We all know about normal distribution and its ubiquity in all kinds of natural phenomena and observations. But there’s another law of numbers that doesn’t get much attention but pops up everywhere from a country’s population to stock market volumes to the domain of universal physical constants.
Benford’s Law Explained
Benford’s Law states that the first digits found in a data set are expected to be arranged in a way that the lowest digit, one, appears the most frequently, followed by two, three, etc. This law can be utilized to detect patterns, or lack thereof, in naturally occurring data sets, which can be used to help catch anomalies or fraud in data.
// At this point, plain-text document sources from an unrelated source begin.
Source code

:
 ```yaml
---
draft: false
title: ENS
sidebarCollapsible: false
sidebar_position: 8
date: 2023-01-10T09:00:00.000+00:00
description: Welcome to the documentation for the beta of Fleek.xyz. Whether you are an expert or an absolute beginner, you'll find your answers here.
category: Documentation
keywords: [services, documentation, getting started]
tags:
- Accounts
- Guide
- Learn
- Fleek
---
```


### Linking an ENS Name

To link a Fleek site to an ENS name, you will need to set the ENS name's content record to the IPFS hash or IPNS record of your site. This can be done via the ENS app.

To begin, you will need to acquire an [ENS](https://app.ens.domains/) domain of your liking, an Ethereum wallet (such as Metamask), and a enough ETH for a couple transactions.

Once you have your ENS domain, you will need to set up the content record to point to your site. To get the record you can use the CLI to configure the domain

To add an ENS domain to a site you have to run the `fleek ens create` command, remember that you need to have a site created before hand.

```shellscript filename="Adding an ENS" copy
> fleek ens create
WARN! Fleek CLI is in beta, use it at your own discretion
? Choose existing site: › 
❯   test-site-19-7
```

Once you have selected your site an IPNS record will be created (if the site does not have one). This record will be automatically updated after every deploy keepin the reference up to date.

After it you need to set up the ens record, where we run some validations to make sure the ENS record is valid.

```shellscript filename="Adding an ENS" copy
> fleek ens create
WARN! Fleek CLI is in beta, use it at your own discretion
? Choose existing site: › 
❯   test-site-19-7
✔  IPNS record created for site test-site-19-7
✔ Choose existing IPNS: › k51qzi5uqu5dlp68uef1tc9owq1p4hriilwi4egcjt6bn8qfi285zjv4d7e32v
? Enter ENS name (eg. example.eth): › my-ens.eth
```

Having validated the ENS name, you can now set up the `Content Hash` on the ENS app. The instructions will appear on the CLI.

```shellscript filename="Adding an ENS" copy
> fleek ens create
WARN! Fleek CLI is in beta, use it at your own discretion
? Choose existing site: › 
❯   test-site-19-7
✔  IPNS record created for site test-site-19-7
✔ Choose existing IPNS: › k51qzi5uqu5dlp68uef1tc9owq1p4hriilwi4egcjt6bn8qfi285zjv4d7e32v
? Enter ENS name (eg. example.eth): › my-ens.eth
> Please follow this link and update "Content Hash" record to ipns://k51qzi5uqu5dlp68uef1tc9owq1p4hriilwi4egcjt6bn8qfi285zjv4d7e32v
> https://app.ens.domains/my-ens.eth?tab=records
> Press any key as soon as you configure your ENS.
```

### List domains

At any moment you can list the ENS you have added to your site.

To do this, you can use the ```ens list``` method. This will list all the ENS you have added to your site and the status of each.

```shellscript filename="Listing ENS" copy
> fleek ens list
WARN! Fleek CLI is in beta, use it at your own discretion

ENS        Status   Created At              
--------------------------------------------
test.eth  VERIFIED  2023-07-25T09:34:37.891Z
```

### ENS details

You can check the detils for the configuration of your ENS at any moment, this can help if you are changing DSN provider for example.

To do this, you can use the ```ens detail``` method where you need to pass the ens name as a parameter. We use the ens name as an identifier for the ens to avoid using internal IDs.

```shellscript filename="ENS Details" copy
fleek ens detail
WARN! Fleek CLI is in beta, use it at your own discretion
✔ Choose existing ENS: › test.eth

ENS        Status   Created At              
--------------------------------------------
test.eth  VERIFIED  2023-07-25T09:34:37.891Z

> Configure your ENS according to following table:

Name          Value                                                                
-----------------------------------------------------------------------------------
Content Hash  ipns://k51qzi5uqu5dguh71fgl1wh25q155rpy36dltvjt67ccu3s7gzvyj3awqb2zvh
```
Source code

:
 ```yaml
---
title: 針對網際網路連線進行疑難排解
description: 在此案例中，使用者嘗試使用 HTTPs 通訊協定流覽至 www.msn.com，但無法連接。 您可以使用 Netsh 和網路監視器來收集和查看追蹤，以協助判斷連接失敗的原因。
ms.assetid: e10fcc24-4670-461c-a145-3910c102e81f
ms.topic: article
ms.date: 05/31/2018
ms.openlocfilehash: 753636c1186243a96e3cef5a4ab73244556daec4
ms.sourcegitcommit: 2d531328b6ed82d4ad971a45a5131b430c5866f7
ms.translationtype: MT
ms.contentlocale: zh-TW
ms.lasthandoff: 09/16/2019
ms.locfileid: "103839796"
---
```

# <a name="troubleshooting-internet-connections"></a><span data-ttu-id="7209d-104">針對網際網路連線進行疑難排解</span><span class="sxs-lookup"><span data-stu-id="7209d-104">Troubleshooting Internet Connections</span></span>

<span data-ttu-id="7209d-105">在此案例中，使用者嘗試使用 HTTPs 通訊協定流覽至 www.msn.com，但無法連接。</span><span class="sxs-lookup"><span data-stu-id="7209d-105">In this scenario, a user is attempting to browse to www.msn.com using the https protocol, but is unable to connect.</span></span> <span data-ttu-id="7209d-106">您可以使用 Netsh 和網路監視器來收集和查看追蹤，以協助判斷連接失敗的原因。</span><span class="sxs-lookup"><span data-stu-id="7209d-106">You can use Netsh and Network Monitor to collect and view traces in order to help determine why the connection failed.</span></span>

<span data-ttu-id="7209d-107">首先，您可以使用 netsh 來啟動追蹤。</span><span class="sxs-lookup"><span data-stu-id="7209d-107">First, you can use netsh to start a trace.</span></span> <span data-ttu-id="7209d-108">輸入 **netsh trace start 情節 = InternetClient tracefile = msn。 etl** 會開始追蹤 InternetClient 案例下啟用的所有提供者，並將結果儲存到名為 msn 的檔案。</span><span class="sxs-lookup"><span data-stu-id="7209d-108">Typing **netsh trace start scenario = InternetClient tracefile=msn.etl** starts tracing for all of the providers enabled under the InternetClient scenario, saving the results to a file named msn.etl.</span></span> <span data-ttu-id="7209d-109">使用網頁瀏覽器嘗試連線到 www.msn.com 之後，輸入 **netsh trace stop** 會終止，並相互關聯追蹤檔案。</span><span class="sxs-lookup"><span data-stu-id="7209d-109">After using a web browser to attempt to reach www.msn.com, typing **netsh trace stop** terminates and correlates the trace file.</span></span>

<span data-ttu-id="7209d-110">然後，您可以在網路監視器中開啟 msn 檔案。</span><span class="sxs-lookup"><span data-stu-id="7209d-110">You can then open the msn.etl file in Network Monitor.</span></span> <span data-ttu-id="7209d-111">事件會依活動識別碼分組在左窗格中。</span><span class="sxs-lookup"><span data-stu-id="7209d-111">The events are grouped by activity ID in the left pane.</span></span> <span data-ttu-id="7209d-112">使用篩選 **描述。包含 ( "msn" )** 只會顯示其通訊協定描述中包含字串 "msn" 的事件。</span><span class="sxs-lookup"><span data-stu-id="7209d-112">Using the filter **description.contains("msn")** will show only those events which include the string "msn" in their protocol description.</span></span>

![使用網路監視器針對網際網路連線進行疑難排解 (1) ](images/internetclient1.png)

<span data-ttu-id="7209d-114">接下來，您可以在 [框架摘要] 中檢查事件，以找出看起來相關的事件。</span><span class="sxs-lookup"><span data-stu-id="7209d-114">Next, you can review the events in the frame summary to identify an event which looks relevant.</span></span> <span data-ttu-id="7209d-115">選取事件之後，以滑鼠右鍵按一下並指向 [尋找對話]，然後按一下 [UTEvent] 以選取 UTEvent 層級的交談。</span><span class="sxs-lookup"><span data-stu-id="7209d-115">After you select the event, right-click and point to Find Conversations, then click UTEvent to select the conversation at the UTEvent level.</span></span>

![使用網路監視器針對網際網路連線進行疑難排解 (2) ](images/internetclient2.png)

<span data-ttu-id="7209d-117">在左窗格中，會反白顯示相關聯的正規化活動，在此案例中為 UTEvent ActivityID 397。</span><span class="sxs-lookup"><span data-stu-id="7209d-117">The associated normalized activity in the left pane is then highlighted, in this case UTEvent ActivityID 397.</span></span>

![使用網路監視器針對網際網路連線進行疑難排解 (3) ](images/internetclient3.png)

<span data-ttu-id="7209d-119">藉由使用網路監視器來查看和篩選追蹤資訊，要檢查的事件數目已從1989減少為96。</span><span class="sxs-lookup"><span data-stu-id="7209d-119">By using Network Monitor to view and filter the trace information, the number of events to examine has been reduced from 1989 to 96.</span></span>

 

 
It is called Benford’s Law. In this article, we will discuss what it is, and why it’s important for data science.
What Is Benford’s Law?
Benford’s Law, also known as the “law of first digits” or the “phenomenon of significant digits,” is the finding that the first digits (or numerals to be exact) of the numbers found in series of records of the most varied sources do not display a uniform distribution, but rather, they’re arranged in such a way that the digit one is the most frequent, followed by two, three, and so in a successively decreasing manner down to nine.
It is illustrated in the figure below.
Who Discovered Benford’s Law?
The first record on the subject dates from 1881, in the work of Simon Newcomb, an American-Canadian astronomer and mathematician. Newcomb, while flipping through pages of a book of logarithmic tables, noted that the pages in the beginning of the book were dirtier than the pages at the end. This meant that his colleagues, who shared the library, preferred quantities beginning with the number one in their various disciplines.
In 1938, the American physicist Frank Benford revisited the phenomenon, which he called the “Law of Anomalous Numbers” in a survey with more than 20,000 observations of empirical data compiled from various sources, ranging from areas of rivers to molecular weights of chemical compounds, cost data, address numbers, population sizes and physical constants. All of them, to a greater or lesser extent, followed such an exponentially diminishing distribution.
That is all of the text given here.